━━━━━ RECORDS FOR THIS EXERCISE ━━━━━

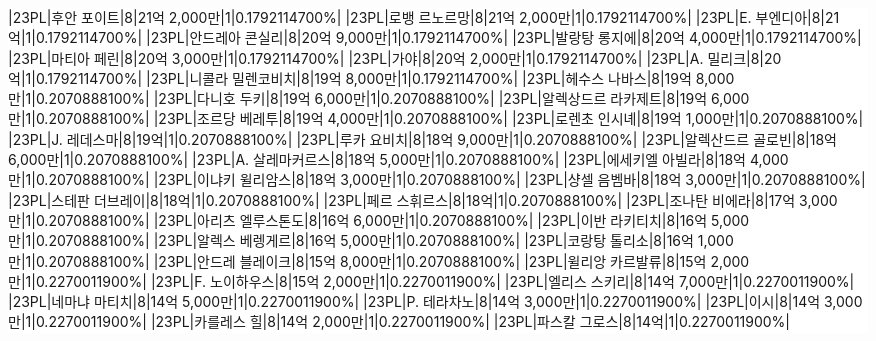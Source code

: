 |23PL|후안 포이트|8|21억 2,000만|1|0.1792114700%|
|23PL|로뱅 르노르망|8|21억 2,000만|1|0.1792114700%|
|23PL|E. 부엔디아|8|21억|1|0.1792114700%|
|23PL|안드레아 콘실리|8|20억 9,000만|1|0.1792114700%|
|23PL|발랑탕 롱지에|8|20억 4,000만|1|0.1792114700%|
|23PL|마티아 페린|8|20억 3,000만|1|0.1792114700%|
|23PL|가야|8|20억 2,000만|1|0.1792114700%|
|23PL|A. 밀리크|8|20억|1|0.1792114700%|
|23PL|니콜라 밀렌코비치|8|19억 8,000만|1|0.1792114700%|
|23PL|헤수스 나바스|8|19억 8,000만|1|0.2070888100%|
|23PL|다니호 두키|8|19억 6,000만|1|0.2070888100%|
|23PL|알렉상드르 라카제트|8|19억 6,000만|1|0.2070888100%|
|23PL|조르당 베레투|8|19억 4,000만|1|0.2070888100%|
|23PL|로렌초 인시녜|8|19억 1,000만|1|0.2070888100%|
|23PL|J. 레데스마|8|19억|1|0.2070888100%|
|23PL|루카 요비치|8|18억 9,000만|1|0.2070888100%|
|23PL|알렉산드르 골로빈|8|18억 6,000만|1|0.2070888100%|
|23PL|A. 살레마커르스|8|18억 5,000만|1|0.2070888100%|
|23PL|에세키엘 아빌라|8|18억 4,000만|1|0.2070888100%|
|23PL|이냐키 윌리암스|8|18억 3,000만|1|0.2070888100%|
|23PL|샹셀 음벰바|8|18억 3,000만|1|0.2070888100%|
|23PL|스테판 더브레이|8|18억|1|0.2070888100%|
|23PL|페르 스휘르스|8|18억|1|0.2070888100%|
|23PL|조나탄 비에라|8|17억 3,000만|1|0.2070888100%|
|23PL|아리츠 엘루스톤도|8|16억 6,000만|1|0.2070888100%|
|23PL|이반 라키티치|8|16억 5,000만|1|0.2070888100%|
|23PL|알렉스 베렝게르|8|16억 5,000만|1|0.2070888100%|
|23PL|코랑탕 톨리소|8|16억 1,000만|1|0.2070888100%|
|23PL|안드레 블레이크|8|15억 8,000만|1|0.2070888100%|
|23PL|윌리앙 카르발류|8|15억 2,000만|1|0.2270011900%|
|23PL|F. 노이하우스|8|15억 2,000만|1|0.2270011900%|
|23PL|엘리스 스키리|8|14억 7,000만|1|0.2270011900%|
|23PL|네마냐 마티치|8|14억 5,000만|1|0.2270011900%|
|23PL|P. 테라차노|8|14억 3,000만|1|0.2270011900%|
|23PL|이시|8|14억 3,000만|1|0.2270011900%|
|23PL|카를레스 힐|8|14억 2,000만|1|0.2270011900%|
|23PL|파스칼 그로스|8|14억|1|0.2270011900%|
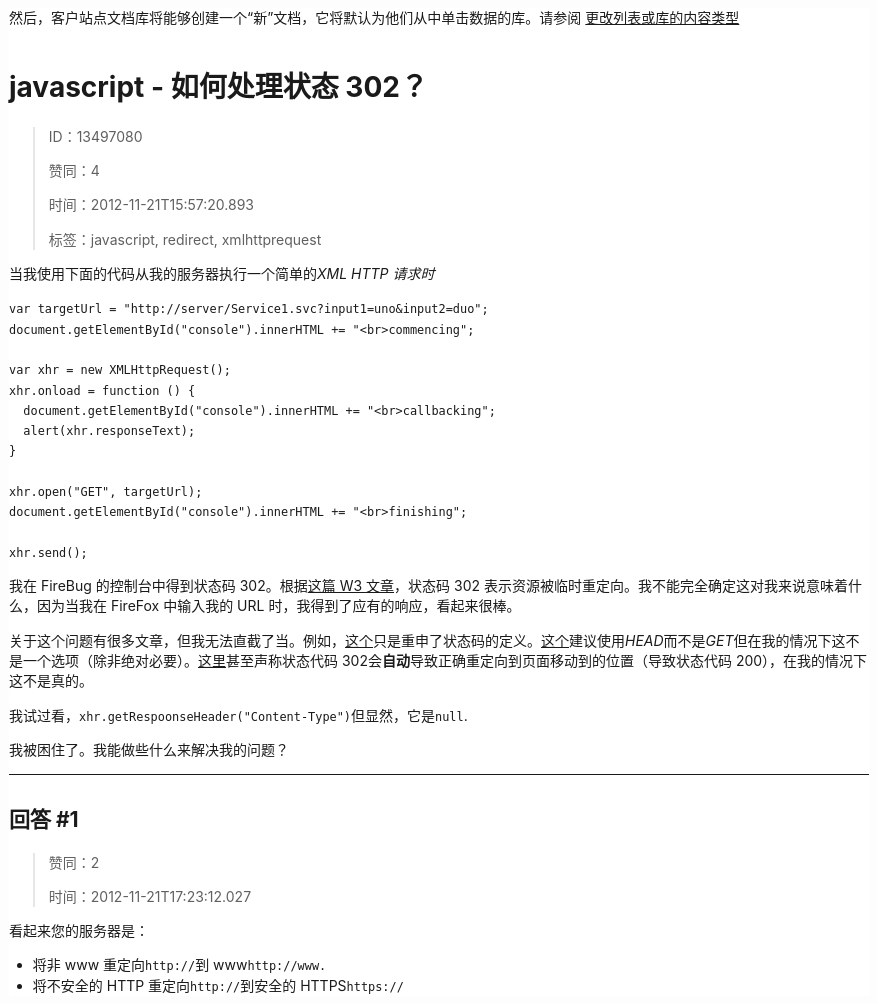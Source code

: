 然后，客户站点文档库将能够创建一个“新”文档，它将默认为他们从中单击数据的库。请参阅 [更改列表或库的内容类型](http://office.microsoft.com/en-nz/sharepoint-server-help/change-a-content-type-for-a-list-or-library-HA010173454.aspx#BM1)

# javascript - 如何处理状态 302？

> ID：13497080
> 
> 赞同：4
> 
> 时间：2012-11-21T15:57:20.893
> 
> 标签：javascript, redirect, xmlhttprequest

当我使用下面的代码从我的服务器执行一个简单的*XML HTTP 请求时*

```
var targetUrl = "http://server/Service1.svc?input1=uno&input2=duo";
document.getElementById("console").innerHTML += "<br>commencing";

var xhr = new XMLHttpRequest();
xhr.onload = function () {
  document.getElementById("console").innerHTML += "<br>callbacking";
  alert(xhr.responseText);
}

xhr.open("GET", targetUrl);
document.getElementById("console").innerHTML += "<br>finishing";

xhr.send(); 
```

我在 FireBug 的控制台中得到状态码 302。根据[这篇 W3 文章](http://www.w3.org/Protocols/rfc2616/rfc2616-sec10.html)，状态码 302 表示资源被临时重定向。我不能完全确定这对我来说意味着什么，因为当我在 FireFox 中输入我的 URL 时，我得到了应有的响应，看起来很棒。

关于这个问题有很多文章，但我无法直截了当。例如，[这个](https://stackoverflow.com/questions/12420686/how-to-correctly-deal-with-302-status-code)只是重申了状态码的定义。[这个](https://stackoverflow.com/questions/6299021/ajax-and-status-302)建议使用*HEAD*而不是*GET*但在我的情况下这不是一个选项（除非绝对必要）。[这里](https://stackoverflow.com/questions/7524039/problems-with-xmlhttprequest-status-302)甚至声称状态代码 302会**自动**导致正确重定向到页面移动到的位置（导致状态代码 200），在我的情况下这不是真的。

我试过看，`xhr.getRespoonseHeader("Content-Type")`但显然，它是`null`.

我被困住了。我能做些什么来解决我的问题？

* * *

## 回答 #1

> 赞同：2
> 
> 时间：2012-11-21T17:23:12.027

看起来您的服务器是：

*   将非 www 重定向`http://`到 www`http://www.`
*   将不安全的 HTTP 重定向`http://`到安全的 HTTPS`https://`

━━━━━

EXERCISE OBJECTIVE
Repeat the records above exactly, leaving out any pictures they contain.

WRITTEN SOLUTION
Source code

: |23PL|후안 포이트|8|21억 2,000만|1|0.1792114700%|
|23PL|로뱅 르노르망|8|21억 2,000만|1|0.1792114700%|
|23PL|E. 부엔디아|8|21억|1|0.1792114700%|
|23PL|안드레아 콘실리|8|20억 9,000만|1|0.1792114700%|
|23PL|발랑탕 롱지에|8|20억 4,000만|1|0.1792114700%|
|23PL|마티아 페린|8|20억 3,000만|1|0.1792114700%|
|23PL|가야|8|20억 2,000만|1|0.1792114700%|
|23PL|A. 밀리크|8|20억|1|0.1792114700%|
|23PL|니콜라 밀렌코비치|8|19억 8,000만|1|0.1792114700%|
|23PL|헤수스 나바스|8|19억 8,000만|1|0.2070888100%|
|23PL|다니호 두키|8|19억 6,000만|1|0.2070888100%|
|23PL|알렉상드르 라카제트|8|19억 6,000만|1|0.2070888100%|
|23PL|조르당 베레투|8|19억 4,000만|1|0.2070888100%|
|23PL|로렌초 인시녜|8|19억 1,000만|1|0.2070888100%|
|23PL|J. 레데스마|8|19억|1|0.2070888100%|
|23PL|루카 요비치|8|18억 9,000만|1|0.2070888100%|
|23PL|알렉산드르 골로빈|8|18억 6,000만|1|0.2070888100%|
|23PL|A. 살레마커르스|8|18억 5,000만|1|0.2070888100%|
|23PL|에세키엘 아빌라|8|18억 4,000만|1|0.2070888100%|
|23PL|이냐키 윌리암스|8|18억 3,000만|1|0.2070888100%|
|23PL|샹셀 음벰바|8|18억 3,000만|1|0.2070888100%|
|23PL|스테판 더브레이|8|18억|1|0.2070888100%|
|23PL|페르 스휘르스|8|18억|1|0.2070888100%|
|23PL|조나탄 비에라|8|17억 3,000만|1|0.2070888100%|
|23PL|아리츠 엘루스톤도|8|16억 6,000만|1|0.2070888100%|
|23PL|이반 라키티치|8|16억 5,000만|1|0.2070888100%|
|23PL|알렉스 베렝게르|8|16억 5,000만|1|0.2070888100%|
|23PL|코랑탕 톨리소|8|16억 1,000만|1|0.2070888100%|
|23PL|안드레 블레이크|8|15억 8,000만|1|0.2070888100%|
|23PL|윌리앙 카르발류|8|15억 2,000만|1|0.2270011900%|
|23PL|F. 노이하우스|8|15억 2,000만|1|0.2270011900%|
|23PL|엘리스 스키리|8|14억 7,000만|1|0.2270011900%|
|23PL|네마냐 마티치|8|14억 5,000만|1|0.2270011900%|
|23PL|P. 테라차노|8|14억 3,000만|1|0.2270011900%|
|23PL|이시|8|14억 3,000만|1|0.2270011900%|
|23PL|카를레스 힐|8|14억 2,000만|1|0.2270011900%|
|23PL|파스칼 그로스|8|14억|1|0.2270011900%|
Source code

: 然后，客户站点文档库将能够创建一个“新”文档，它将默认为他们从中单击数据的库。请参阅 [更改列表或库的内容类型](http://office.microsoft.com/en-nz/sharepoint-server-help/change-a-content-type-for-a-list-or-library-HA010173454.aspx#BM1)

# javascript - 如何处理状态 302？

> ID：13497080
> 
> 赞同：4
> 
> 时间：2012-11-21T15:57:20.893
> 
> 标签：javascript, redirect, xmlhttprequest

当我使用下面的代码从我的服务器执行一个简单的*XML HTTP 请求时*

```
var targetUrl = "http://server/Service1.svc?input1=uno&input2=duo";
document.getElementById("console").innerHTML += "<br>commencing";

var xhr = new XMLHttpRequest();
xhr.onload = function () {
  document.getElementById("console").innerHTML += "<br>callbacking";
  alert(xhr.responseText);
}

xhr.open("GET", targetUrl);
document.getElementById("console").innerHTML += "<br>finishing";

xhr.send(); 
```

我在 FireBug 的控制台中得到状态码 302。根据[这篇 W3 文章](http://www.w3.org/Protocols/rfc2616/rfc2616-sec10.html)，状态码 302 表示资源被临时重定向。我不能完全确定这对我来说意味着什么，因为当我在 FireFox 中输入我的 URL 时，我得到了应有的响应，看起来很棒。

关于这个问题有很多文章，但我无法直截了当。例如，[这个](https://stackoverflow.com/questions/12420686/how-to-correctly-deal-with-302-status-code)只是重申了状态码的定义。[这个](https://stackoverflow.com/questions/6299021/ajax-and-status-302)建议使用*HEAD*而不是*GET*但在我的情况下这不是一个选项（除非绝对必要）。[这里](https://stackoverflow.com/questions/7524039/problems-with-xmlhttprequest-status-302)甚至声称状态代码 302会**自动**导致正确重定向到页面移动到的位置（导致状态代码 200），在我的情况下这不是真的。

我试过看，`xhr.getRespoonseHeader("Content-Type")`但显然，它是`null`.

我被困住了。我能做些什么来解决我的问题？

* * *

## 回答 #1

> 赞同：2
> 
> 时间：2012-11-21T17:23:12.027

看起来您的服务器是：

*   将非 www 重定向`http://`到 www`http://www.`
*   将不安全的 HTTP 重定向`http://`到安全的 HTTPS`https://`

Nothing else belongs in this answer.